## PROMPT
Search the records for lines that contain the word "created". Copy them all.

****

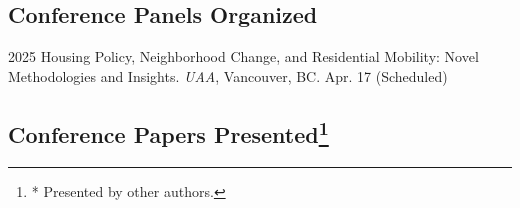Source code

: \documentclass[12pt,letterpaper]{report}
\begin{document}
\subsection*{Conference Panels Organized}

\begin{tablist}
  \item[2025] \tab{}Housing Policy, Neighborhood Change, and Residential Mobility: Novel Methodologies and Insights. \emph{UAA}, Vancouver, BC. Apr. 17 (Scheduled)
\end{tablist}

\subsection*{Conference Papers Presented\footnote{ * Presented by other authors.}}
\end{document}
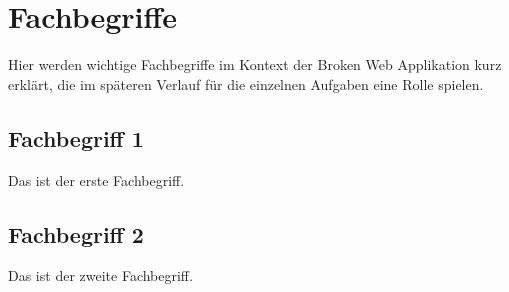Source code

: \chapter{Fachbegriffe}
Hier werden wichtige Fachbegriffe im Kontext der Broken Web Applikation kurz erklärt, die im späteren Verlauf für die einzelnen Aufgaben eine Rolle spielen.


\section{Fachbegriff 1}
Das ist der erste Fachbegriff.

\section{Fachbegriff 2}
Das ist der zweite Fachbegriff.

****

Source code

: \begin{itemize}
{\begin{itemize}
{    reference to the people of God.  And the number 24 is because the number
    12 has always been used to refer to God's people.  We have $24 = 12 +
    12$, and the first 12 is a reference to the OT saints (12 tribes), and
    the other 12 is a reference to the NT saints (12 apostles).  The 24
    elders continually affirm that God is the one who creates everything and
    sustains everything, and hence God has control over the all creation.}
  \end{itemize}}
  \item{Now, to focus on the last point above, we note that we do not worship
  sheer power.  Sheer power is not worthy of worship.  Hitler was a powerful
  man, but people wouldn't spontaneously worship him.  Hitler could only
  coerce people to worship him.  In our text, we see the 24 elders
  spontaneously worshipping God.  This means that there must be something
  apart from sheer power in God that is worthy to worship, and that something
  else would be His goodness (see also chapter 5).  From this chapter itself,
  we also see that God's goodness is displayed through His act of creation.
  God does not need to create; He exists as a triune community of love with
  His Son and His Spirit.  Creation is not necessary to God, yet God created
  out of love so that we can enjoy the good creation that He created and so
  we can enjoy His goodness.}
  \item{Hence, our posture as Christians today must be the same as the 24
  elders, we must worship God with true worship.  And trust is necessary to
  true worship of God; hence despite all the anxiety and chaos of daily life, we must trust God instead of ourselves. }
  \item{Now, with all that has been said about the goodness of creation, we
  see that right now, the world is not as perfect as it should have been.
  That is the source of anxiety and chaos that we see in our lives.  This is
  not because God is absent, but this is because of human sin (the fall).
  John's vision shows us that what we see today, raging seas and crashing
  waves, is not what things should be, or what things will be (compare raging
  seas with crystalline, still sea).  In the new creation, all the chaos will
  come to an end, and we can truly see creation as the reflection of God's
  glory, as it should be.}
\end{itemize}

****

## ANSWER TO THIS TASK
  His Son and His Spirit.  Creation is not necessary to God, yet God created
  out of love so that we can enjoy the good creation that He created and so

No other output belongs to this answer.